=== Begin Enclosure ===

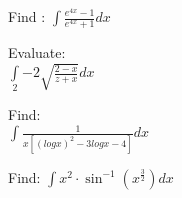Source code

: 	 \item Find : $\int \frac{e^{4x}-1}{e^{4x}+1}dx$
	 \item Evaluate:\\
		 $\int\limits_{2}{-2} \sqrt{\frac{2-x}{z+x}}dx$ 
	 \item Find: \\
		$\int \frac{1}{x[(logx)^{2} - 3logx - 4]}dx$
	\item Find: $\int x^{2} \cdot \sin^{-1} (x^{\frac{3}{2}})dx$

=== End Enclosure ===
=== Begin Enclosure ===

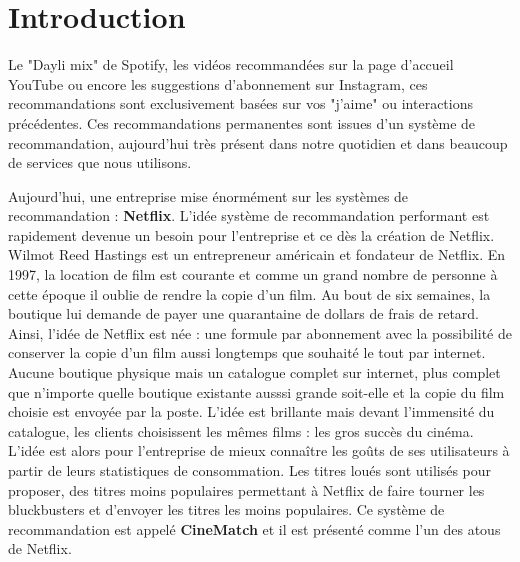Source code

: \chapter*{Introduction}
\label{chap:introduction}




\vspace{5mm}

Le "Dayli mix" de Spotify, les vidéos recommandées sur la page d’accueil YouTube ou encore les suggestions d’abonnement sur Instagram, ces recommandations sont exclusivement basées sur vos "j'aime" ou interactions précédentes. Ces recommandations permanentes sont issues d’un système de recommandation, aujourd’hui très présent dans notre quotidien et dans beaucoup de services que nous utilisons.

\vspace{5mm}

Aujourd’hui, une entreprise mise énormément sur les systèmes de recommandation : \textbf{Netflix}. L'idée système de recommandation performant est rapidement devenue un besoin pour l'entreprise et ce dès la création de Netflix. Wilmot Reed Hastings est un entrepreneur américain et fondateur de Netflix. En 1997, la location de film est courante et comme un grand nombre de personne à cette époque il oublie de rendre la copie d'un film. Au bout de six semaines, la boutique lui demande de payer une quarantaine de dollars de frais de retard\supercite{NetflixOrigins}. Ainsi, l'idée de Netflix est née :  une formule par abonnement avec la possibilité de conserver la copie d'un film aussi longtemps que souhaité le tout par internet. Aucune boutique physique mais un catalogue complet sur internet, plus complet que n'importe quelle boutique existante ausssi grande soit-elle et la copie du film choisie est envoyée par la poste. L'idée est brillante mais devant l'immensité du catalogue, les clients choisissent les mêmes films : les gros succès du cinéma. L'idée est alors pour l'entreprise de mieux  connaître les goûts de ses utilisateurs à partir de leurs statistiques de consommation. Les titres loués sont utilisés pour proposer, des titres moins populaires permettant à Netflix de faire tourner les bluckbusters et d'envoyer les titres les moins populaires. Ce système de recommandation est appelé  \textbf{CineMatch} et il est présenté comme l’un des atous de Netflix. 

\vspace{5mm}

=== End Enclosure ===

→ **WORK REQUIRED**: Scan the lines above for "frac", then copy every one that has it.

→ **REPLY**:
: 	 \item Find : $\int \frac{e^{4x}-1}{e^{4x}+1}dx$
		 $\int\limits_{2}{-2} \sqrt{\frac{2-x}{z+x}}dx$ 
		$\int \frac{1}{x[(logx)^{2} - 3logx - 4]}dx$
	\item Find: $\int x^{2} \cdot \sin^{-1} (x^{\frac{3}{2}})dx$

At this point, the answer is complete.